We approach the time-series forecasting problem in the presence of concept drift by automatic learning rate tuning of stochastic gradient descent (SGD). The SGD-based approach is preferable to other concept drift algorithms in that it can be applied to any model and it can keep learning efficiently whilst predicting online. Among a number of SGD algorithms, the variance-based SGD (vSGD) can successfully handle concept drift by automatic learning rate tuning, which is reduced to an adaptive mean estimation problem. However, its performance is still limited because of its heuristic mean estimator. In this paper, we present a concept-drift-aware stochastic gradient descent (Cogra), equipped with more theoretically-sound mean estimator called sequential mean tracker (SMT).

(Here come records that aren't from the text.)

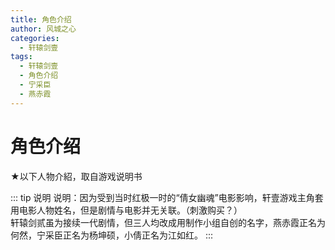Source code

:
 ```yaml
---
title: 角色介绍
author: 风城之心
categories:
  - 轩辕剑壹
tags:
  - 轩辕剑壹
  - 角色介绍
  - 宁采臣
  - 燕赤霞
---
```


# 角色介绍


<script setup>
import { ref } from 'vue'
import ycx from '../../../public/img/games/swd1/char/1cas1.gif'
import ncc from '../../../public/img/games/swd1/char/1cas2.gif'
import xq from '../../../public/img/games/swd1/char/1cas3.gif'

const data = ref([{
  info:[{
    label:'性别',
    value:'男性'
  },
  {
    label:'种族',
    value:'人类'
  },
  {
    label:'年龄',
    value:'17岁'
  },
  {
    label:'出场等级',
    value:'1级'
  },
  {
    label:'体力值',
    value:'21'
  },
  {
    label:'法力值',
    value:'251'
  }],
      name: '燕赤霞',
      desc:'年龄十七岁，他出生那年正好是人类与魔族大战之年，从小跟随着师父修练武术及仙术直到成年为止，然后下山修行。他对学习各种不同的知识有著浓厚的兴趣，因人类与魔族的不断冲突，使周遭的环境不时的受到影响，因此他希望善用所学去帮助有困难的人，并找出彻底解决问题的方法。',
      avatar: ycx
    }, {
        info:[{
    label:'性别',
    value:'男性'
  },
  {
    label:'种族',
    value:'人类'
  },
  {
    label:'年龄',
    value:'20岁'
  },
  {
    label:'出场等级',
    value:'14级'
  },
  {
    label:'体力值',
    value:'140'
  },
  {
    label:'法力值',
    value:'0'
  }],
        avatar: ncc,
      name: '宁采臣',
      desc:'江湖上人称黑衣侠。年龄二十岁，以行侠仗义为己任，个性刚毅木纳且沉默寡言，擅长武术，与燕赤霞是志同道合的伙伴，因此两人一同游历江湖。非常崇拜轩辕剑侠，希望能够继承他的志向。',
    }, {
        info:[{
    label:'性别',
    value:'女性'
  },
  {
    label:'种族',
    value:'人类'
  },
  {
    label:'年龄',
    value:'16岁'
  },
  {
    label:'出场等级',
    value:'24级'
  },
  {
    label:'体力值',
    value:'210'
  },
  {
    label:'法力值',
    value:'125'
  }],
        avatar: xq,
      name: '小倩',
      desc:'从小被囚禁在凤凰塔里，被妖魔火凤凰所抚养。年约十六岁，个性活泼好动，也向火凤凰学了不少法术。但因为知道自己被下了诅咒，不敢随便外出以免伤害到别人。后来被燕赤霞与宁采臣两人搭救，便下定决心离开凤凰塔，与燕赤霞等人一同旅行。她对童年时的亲生父母隐约有点印象，很希望能和自己的家人团聚。',
    }]);
</script>

<p>★以下人物介紹，取自游戏说明书</p>

<a-list class="list-demo-action-layout" :bordered="false" :data="data">
    <template #item="{ item }">
      <a-list-item class="list-demo-item" action-layout="vertical">
        <template #extra>
          <div className="image-area">
            <img alt="arco-design" :src="item.avatar" />
          </div>
        </template>
        <a-list-item-meta
          :title="item.name"
          :description="item.desc"
          :bordered="false"
        >
        <template #description>
    <a-descriptions :data="item.info" layout="inline-horizontal" bordered/>
<span>{{item.desc}}</span>
        </template>
        </a-list-item-meta>
      </a-list-item>
    </template>
  </a-list>

  <style scoped>
.list-demo-action-layout .image-area {
  width: 183px;
  border-radius: 2px;
  overflow: hidden;
  margin-left:10px;
}

.list-demo-action-layout .list-demo-item {
  padding: 20px 0;
  border-bottom: 1px solid var(--color-fill-3);
}

.list-demo-action-layout .image-area img {
  width: 100%;
  object-fit:fill;
}

.list-demo-action-layout .arco-list-item-action .arco-icon {
  margin: 0 4px;
}
</style>



::: tip 说明
说明：因为受到当时红极一时的“倩女幽魂”电影影响，轩壹游戏主角套用电影人物姓名，但是剧情与电影并无关联。（刺激购买？）<br>
轩辕剑贰虽为接续一代剧情，但三人均改成用制作小组自创的名字，燕赤霞正名为何然，宁采臣正名为杨坤硕，小倩正名为江如红。
:::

Our key contribution is that we define a goodness criterion for the mean estimators; SMT is designed to be optimal according to this criterion. As a result of comprehensive experiments, we find that (i) our SMT can estimate the mean better than vSGD’s estimator in the presence of concept drift, and (ii) in terms of predictive performance, Cogra reduces the predictive loss by 16–67% for real-world datasets, indicating that SMT improves the prediction accuracy significantly.